Rachel Ann saved me by bringing over my two nephews for a visit before bedtime. While I had come to love both boys in the few weeks they’d been on the farm, I struggled to keep from showing favoritism toward Ides. He reminded me of Matthew at that age. I saw the same restless nature in the boy. His would be a warrior’s heart. With whatever trouble that brought.
Prompted by my conversations with Bird in Lakota, Ides expressed interest in learning the language beyond the smattering of words he’d picked up at Teacher’s Mead. He also insisted on an Indian name. Bird immediately took to calling him Istá To or Blue Eyes in Lakota.
Ides reminded me of Matthew physically. Not in his features, which were sharper than my mate’s, but by the shape of the head, by the shoulders that promised to be broad, by the glossy black hair he had started to let grow long. But the boy’s eyes shattered the illusion. The intense blue of a summer sky, they were beautiful yet troublesome. They marked him clearly as someone living in one world but belonging in another. Would either ever fully accept him?

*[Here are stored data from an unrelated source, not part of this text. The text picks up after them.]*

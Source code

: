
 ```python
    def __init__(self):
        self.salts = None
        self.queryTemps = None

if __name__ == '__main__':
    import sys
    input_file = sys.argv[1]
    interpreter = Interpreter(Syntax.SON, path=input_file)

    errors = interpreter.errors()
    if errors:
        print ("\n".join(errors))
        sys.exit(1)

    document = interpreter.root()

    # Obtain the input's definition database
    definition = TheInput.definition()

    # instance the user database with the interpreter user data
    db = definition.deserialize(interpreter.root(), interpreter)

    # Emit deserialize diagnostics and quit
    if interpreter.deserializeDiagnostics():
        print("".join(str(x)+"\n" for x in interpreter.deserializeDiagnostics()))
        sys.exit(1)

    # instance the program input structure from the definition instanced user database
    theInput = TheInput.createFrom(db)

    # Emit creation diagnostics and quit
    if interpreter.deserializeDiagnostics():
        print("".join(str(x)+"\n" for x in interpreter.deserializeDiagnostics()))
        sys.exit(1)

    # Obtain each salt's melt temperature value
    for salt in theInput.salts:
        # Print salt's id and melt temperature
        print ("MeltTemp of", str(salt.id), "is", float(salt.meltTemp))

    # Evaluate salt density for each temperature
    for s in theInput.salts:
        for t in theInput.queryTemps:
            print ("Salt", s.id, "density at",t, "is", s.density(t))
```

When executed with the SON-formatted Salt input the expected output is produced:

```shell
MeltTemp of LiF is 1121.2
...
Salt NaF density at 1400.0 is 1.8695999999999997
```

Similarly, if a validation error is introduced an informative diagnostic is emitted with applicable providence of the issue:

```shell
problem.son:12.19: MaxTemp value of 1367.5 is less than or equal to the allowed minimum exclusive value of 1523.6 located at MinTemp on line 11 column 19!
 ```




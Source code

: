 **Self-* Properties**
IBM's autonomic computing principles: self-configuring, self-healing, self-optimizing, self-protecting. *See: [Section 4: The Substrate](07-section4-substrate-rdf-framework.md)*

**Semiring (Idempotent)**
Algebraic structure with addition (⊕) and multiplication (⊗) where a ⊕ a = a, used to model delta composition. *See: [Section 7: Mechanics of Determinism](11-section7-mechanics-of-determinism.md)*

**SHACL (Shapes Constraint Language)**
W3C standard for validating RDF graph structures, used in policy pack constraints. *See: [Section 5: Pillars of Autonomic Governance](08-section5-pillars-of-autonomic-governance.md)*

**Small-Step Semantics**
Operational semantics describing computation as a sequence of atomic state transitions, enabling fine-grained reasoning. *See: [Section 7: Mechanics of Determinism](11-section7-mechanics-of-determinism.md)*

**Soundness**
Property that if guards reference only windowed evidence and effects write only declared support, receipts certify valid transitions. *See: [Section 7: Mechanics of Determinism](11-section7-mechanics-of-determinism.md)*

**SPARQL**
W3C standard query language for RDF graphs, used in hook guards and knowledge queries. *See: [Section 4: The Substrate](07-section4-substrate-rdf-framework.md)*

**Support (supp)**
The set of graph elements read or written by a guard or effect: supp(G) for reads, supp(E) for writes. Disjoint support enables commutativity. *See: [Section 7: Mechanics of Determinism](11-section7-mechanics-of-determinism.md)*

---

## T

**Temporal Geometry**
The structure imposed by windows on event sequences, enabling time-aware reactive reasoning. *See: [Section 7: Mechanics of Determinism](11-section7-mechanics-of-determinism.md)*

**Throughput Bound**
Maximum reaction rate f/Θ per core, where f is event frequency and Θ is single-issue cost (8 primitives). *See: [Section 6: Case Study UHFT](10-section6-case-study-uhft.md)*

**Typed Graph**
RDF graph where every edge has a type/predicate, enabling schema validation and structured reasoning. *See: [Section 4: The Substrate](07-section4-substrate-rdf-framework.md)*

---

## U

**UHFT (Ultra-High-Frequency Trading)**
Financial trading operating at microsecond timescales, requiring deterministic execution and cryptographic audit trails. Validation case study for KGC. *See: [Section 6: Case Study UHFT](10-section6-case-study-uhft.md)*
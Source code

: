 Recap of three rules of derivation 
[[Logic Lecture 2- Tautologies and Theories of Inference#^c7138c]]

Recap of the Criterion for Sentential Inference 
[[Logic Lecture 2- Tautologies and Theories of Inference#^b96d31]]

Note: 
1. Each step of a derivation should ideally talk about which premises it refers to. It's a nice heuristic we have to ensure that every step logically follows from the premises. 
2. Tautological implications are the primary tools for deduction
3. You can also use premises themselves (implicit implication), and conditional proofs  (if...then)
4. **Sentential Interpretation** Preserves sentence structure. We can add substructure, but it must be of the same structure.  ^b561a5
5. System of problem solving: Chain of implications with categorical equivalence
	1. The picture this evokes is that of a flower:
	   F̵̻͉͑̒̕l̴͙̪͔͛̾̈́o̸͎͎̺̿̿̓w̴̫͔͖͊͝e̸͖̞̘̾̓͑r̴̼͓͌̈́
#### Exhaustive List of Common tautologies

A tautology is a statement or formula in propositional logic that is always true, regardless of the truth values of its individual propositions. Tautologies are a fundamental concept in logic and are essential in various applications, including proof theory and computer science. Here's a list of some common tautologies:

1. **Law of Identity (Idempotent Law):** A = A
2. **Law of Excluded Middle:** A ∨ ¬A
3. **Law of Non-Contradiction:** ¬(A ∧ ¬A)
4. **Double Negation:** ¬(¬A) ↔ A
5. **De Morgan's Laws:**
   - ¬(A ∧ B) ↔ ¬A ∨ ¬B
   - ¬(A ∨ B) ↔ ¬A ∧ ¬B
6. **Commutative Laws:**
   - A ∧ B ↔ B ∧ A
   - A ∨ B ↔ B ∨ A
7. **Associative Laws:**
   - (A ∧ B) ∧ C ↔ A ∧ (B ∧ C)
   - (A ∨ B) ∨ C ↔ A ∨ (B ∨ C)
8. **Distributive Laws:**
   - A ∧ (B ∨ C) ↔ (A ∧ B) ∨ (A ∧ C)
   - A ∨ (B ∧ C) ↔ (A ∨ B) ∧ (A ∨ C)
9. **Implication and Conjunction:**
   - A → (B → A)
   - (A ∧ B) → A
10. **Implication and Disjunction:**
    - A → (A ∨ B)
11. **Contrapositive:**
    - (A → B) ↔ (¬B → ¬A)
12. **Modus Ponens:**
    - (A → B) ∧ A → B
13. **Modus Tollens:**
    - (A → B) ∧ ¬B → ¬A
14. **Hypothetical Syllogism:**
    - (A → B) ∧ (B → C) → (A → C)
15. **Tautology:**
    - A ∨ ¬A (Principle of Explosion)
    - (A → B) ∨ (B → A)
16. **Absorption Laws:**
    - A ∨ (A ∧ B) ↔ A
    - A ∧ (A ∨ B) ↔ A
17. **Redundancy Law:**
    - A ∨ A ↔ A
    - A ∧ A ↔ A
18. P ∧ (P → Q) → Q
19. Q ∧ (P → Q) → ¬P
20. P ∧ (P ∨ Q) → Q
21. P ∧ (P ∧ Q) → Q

Evenings were the worst time of day for me. I missed the easy companionship Matthew and I had shared then, missed knowing that soon we would be abed where he always demonstrated his physical love so expertly. Tonight, Ides eased my burden by poking at me with questions.
“What was lifelike at Rivers Bend? Were you really a chief?” The child’s eager voice, so full of curiosity and interest, penetrated the miasma that gripped me and brought me to the here and now.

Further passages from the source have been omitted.